Work instructions:
Could you count the lines in the listing that include the word "after"? Give only the number.

------------------------------

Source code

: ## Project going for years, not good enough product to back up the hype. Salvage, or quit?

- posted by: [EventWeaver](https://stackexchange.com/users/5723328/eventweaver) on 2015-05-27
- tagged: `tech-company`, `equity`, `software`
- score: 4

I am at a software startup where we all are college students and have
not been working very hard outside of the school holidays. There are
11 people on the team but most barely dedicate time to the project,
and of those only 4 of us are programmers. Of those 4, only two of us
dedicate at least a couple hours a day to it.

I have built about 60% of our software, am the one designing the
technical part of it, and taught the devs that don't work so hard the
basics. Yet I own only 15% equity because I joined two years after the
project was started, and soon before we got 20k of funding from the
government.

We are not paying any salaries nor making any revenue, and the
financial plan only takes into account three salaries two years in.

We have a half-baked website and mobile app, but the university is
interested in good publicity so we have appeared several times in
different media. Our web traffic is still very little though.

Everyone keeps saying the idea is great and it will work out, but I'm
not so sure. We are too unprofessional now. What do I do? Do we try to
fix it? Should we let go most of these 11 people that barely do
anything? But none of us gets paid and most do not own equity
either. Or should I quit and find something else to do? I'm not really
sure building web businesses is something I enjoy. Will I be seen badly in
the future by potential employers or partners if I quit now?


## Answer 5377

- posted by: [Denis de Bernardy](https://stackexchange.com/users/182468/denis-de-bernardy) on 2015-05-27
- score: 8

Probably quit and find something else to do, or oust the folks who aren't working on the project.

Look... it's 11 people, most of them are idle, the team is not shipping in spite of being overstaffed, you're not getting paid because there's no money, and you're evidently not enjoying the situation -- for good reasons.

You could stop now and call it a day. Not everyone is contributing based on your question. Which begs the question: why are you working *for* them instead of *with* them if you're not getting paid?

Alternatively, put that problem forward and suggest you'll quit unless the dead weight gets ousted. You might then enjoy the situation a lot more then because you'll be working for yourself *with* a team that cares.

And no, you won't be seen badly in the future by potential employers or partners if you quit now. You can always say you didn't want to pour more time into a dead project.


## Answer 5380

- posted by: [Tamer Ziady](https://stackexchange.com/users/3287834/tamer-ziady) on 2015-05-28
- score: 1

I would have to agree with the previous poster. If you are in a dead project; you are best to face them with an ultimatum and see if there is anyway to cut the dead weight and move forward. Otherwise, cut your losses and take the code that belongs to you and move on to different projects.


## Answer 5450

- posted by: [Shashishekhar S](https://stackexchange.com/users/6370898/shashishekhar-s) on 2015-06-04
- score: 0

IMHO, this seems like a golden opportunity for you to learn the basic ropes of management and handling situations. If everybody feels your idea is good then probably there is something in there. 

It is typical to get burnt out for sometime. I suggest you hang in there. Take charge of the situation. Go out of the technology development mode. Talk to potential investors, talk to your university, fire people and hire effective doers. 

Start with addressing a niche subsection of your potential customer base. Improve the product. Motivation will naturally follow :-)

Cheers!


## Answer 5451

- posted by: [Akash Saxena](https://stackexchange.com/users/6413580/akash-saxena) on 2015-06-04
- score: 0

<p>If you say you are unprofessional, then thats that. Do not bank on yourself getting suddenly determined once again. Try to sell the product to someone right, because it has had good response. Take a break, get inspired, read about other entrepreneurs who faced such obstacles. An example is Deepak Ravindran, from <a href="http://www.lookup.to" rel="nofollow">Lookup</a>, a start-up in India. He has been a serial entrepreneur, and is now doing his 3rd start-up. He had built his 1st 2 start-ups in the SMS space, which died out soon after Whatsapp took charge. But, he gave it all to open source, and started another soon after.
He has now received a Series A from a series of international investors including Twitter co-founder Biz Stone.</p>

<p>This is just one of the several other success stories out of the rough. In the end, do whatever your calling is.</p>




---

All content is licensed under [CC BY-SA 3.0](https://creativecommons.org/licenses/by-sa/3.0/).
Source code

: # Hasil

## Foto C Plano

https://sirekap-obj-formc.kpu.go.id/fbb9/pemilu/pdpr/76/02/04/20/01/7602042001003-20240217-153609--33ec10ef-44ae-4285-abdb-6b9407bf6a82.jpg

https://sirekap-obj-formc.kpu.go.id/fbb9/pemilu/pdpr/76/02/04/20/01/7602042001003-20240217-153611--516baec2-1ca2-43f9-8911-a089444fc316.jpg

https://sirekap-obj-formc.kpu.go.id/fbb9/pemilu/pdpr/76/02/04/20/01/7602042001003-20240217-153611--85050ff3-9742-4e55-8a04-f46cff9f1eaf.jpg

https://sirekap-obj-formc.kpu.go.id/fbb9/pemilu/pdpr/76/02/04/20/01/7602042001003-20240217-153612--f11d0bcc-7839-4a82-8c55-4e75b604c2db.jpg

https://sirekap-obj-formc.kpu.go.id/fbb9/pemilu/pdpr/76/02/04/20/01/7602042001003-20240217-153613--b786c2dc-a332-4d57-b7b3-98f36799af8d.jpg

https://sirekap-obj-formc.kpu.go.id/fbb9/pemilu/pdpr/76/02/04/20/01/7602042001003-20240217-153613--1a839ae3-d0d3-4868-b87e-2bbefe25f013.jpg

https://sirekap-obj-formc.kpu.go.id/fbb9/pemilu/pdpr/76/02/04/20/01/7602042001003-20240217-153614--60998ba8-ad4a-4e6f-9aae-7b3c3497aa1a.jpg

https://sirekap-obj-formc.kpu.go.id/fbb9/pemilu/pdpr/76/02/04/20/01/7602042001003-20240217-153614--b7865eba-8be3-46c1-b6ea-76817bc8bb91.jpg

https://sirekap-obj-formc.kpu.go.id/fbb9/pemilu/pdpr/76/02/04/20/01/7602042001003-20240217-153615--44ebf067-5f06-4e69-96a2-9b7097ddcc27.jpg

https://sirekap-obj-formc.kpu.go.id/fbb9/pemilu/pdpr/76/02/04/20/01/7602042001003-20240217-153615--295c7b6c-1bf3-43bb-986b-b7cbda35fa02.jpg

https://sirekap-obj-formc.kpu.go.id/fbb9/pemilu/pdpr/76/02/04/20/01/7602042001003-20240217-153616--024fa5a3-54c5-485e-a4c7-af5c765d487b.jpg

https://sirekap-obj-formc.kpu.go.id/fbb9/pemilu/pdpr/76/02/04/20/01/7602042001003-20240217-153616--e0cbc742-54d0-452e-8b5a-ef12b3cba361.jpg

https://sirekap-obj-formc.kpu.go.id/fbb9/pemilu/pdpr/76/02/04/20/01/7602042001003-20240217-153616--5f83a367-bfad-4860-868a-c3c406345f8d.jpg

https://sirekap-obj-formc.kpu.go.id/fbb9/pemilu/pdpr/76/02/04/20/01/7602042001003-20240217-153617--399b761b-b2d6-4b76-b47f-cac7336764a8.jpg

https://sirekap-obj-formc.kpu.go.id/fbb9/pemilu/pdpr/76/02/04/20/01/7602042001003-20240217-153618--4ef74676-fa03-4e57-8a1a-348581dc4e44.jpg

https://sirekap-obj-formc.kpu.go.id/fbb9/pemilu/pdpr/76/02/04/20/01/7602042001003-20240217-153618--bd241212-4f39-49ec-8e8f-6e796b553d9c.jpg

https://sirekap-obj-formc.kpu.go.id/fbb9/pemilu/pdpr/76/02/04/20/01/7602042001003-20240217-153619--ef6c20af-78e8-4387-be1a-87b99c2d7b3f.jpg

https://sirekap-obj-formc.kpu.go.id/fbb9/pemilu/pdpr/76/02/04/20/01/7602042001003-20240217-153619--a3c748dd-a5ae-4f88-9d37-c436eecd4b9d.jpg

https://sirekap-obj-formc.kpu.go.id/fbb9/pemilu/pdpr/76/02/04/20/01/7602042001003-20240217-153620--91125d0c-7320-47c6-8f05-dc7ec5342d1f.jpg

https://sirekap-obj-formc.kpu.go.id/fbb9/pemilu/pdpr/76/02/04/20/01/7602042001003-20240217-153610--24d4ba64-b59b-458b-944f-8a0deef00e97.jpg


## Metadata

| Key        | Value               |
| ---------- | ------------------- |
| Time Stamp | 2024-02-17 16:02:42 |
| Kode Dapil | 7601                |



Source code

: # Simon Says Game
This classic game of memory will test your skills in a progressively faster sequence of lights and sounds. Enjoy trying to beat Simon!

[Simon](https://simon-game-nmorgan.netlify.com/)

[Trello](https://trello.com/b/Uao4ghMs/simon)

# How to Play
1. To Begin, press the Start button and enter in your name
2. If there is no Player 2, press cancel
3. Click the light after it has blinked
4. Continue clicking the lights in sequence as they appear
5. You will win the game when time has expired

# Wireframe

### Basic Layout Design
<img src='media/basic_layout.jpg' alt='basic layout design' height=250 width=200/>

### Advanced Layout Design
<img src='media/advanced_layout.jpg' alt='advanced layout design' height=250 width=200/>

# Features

------------------------------

Answer box:
3